Currently, HUL operates one of the most structured POSM ecosystems in Indian FMCG. Its POSM execution is deeply integrated with sales planning and trade marketing, focusing on shelf strips, shelf blockers, posters, and price-led communication. HUL already uses basic analytics to track POSM coverage, visibility, and sales uplift by region and store type. Field teams regularly audit stores, and POSM deployment is closely aligned with ATL and digital campaigns to ensure message consistency. However, most decision-making is still retrospective based on what worked in the past rather than what could work best next.

In the future, HUL can significantly enhance POSM effectiveness by deploying AI-driven recommendation engines that dynamically decide POSM formats at a micro-market level. Machine learning can predict which SKUs need defensive shelf blocking versus which need aggressive promotion based on competitor activity. Deep learning can automate shelf audits across lakhs of stores, providing real-time insights on shelf share erosion and visual clutter. Over time, POSM for HUL can evolve into a predictive system that protects leadership before sales decline rather than reacting afterward.

DABUR INDIA LIMITED

Today, Dabur’s POSM strategy is heavily trust-led and relationship-driven. Brands like Vatika, Dabur Honey, and Dabur Red rely on dealer boards, posters, and clean shelf branding to reinforce heritage, natural credentials, and credibility. POSM decisions are largely guided by sales feedback and regional understanding, especially in general trade and semi-urban markets. While effective, this approach depends strongly on manual monitoring and distributor execution quality.

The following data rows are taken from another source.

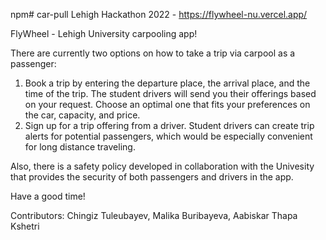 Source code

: npm# car-pull
Lehigh Hackathon 2022 - https://flywheel-nu.vercel.app/

FlyWheel - Lehigh University carpooling app!

There are currently two options on how to take a trip via carpool as a passenger:

1. Book a trip by entering the departure place, the arrival place, and the time of the trip. The student drivers will send you their offerings based on your request. Choose an optimal one that fits your preferences on the car, capacity, and price.
2. Sign up for a trip offering from a driver. Student drivers can create trip alerts for potential passengers, which would be especially convenient for long distance traveling.

Also, there is a safety policy developed in collaboration with the Univesity that provides the security of both passengers and drivers in the app.

Have a good time!

Contributors: Chingiz Tuleubayev, Malika Buribayeva, Aabiskar Thapa Kshetri
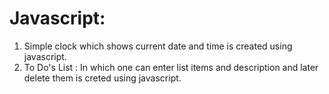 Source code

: # Javascript:
1) Simple clock which shows current date and time is created using javascript.
2) To Do's List : In which one can enter list items and description and later delete them is creted using javascript.
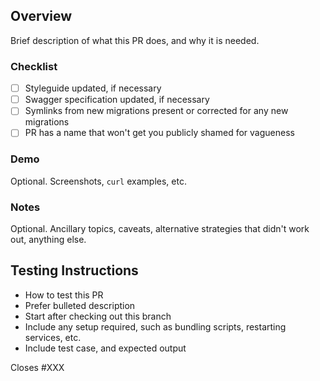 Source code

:## Overview

Brief description of what this PR does, and why it is needed.

### Checklist

- [ ] Styleguide updated, if necessary
- [ ] Swagger specification updated, if necessary
- [ ] Symlinks from new migrations present or corrected for any new migrations
- [ ] PR has a name that won't get you publicly shamed for vagueness

### Demo

Optional. Screenshots, `curl` examples, etc.

### Notes

Optional. Ancillary topics, caveats, alternative strategies that didn't work out, anything else.


## Testing Instructions

 * How to test this PR
 * Prefer bulleted description
 * Start after checking out this branch
 * Include any setup required, such as bundling scripts, restarting services, etc.
 * Include test case, and expected output

Closes #XXX
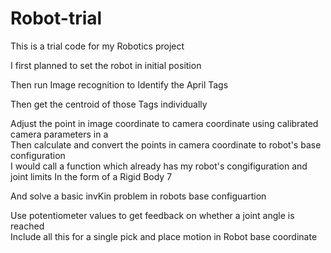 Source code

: # Robot-trial

 This is a trial code for my Robotics project<br />

 I first planned to set the robot in initial position<br />

 Then run Image recognition to Identify the April Tags<br />

Then get the centroid of those Tags individually<br />

Adjust the point in image coordinate to camera coordinate using calibrated camera parameters in a <br />
 Then calculate and convert the points in camera coordinate to robot's base configuration <br />
 I would call a function which already has my robot's congifiguration and joint limits 
In the form of a Rigid Body 7<br />

And solve a basic invKin problem in robots base configuartion <br />

Use potentiometer values to get feedback on whether a joint angle is reached <br />
 Include all this for a single pick and place motion in Robot base coordinate<br />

In the future, Dabur can leverage AI to determine where trust-led POSM is sufficient and where stronger shelf intervention is needed to counter aggressive competitors. ML models can identify which Vatika variants underperform due to poor shelf visibility rather than weak demand. Deep learning based image recognition can ensure POSM is placed correctly and consistently across thousands of kirana stores, something that is extremely difficult to control manually today. This would allow Dabur to maintain its credibility-based positioning while gaining execution precision at scale.

ITC LIMITED

ITC’s current POSM strength lies in physical shelf ownership. In categories like atta, biscuits, and snacks, ITC uses shelf tapes, shelf blocks, and category-level branding to command space. POSM execution is closely tied to trade investment, and ITC often redesigns shelves to create dominance within a category. While this approach works well in modern trade and large outlets, measuring the exact ROI of such heavy POSM investments remains challenging.

With AI and ML, ITC can move from shelf ownership to shelf intelligence. Machine learning can evaluate which categories truly benefit from aggressive shelf blocking and which do not. AI can recommend POSM intensity by store size and shopper profile, preventing over-investment in low-return outlets. Deep learning can continuously track competitor encroachment on ITC’s shelf territory, allowing faster corrective action. In the future, ITC’s POSM can become a high-ROI asset rather than a high-cost necessity.

Nestlé 

Nestlé’s current POSM strength lies in clarity of communication and category leadership. In food and beverage categories such as noodles, chocolates, coffee, and nutrition, Nestlé uses shelf racks, shelf talkers, counter-top units, and branded displays to simplify consumer choice and reinforce familiarity. POSM focuses on usage occasions and quick recognition rather than aggressive promotion, making it effective across both modern and general trade. However, monitoring POSM impact and competitive intrusion across a wide retail network remains largely manual.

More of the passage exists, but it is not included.